◆ **AIM OF THE TASK**:
Quote the lines below exactly, from the one that holds "jxm5d6emw5rknovg.onion" through the final line of the records, and only those.

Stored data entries
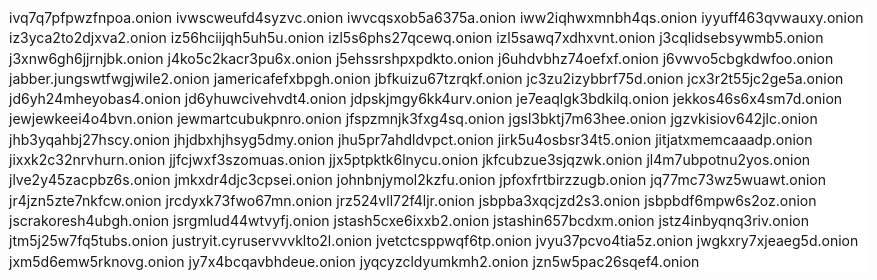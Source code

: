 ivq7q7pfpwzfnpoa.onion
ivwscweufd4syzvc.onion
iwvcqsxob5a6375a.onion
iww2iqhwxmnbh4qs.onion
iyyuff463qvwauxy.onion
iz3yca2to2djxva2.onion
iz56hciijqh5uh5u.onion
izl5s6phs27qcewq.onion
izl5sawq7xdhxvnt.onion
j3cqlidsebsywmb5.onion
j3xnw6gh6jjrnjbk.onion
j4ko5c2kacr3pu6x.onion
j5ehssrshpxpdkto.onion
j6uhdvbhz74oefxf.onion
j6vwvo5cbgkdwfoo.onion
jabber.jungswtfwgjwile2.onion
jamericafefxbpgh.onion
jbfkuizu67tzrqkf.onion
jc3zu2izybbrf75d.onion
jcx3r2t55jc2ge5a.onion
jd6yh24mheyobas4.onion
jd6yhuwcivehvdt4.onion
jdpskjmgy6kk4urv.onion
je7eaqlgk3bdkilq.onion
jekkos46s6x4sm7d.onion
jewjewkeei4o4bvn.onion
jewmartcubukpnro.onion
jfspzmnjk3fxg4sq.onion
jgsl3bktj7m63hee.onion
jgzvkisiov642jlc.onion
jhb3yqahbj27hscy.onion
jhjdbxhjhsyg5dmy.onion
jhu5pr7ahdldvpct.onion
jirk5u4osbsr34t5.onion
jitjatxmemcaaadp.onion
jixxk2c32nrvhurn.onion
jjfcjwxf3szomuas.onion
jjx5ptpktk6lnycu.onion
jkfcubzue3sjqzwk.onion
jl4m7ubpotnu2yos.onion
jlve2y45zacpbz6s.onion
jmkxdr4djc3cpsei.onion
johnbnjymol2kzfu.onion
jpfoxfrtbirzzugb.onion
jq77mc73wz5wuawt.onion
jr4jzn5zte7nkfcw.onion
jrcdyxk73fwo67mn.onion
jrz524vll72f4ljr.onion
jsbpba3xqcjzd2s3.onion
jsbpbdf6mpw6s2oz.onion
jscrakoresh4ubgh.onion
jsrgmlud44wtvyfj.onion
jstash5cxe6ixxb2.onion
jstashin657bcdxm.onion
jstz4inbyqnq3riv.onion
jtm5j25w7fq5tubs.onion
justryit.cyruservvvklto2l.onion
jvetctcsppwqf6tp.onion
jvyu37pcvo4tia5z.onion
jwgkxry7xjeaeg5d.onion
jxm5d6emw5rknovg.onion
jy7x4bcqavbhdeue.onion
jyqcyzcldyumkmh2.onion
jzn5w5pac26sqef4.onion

◆ **ANSWER TO THE PROBLEM**:
jxm5d6emw5rknovg.onion
jy7x4bcqavbhdeue.onion
jyqcyzcldyumkmh2.onion
jzn5w5pac26sqef4.onion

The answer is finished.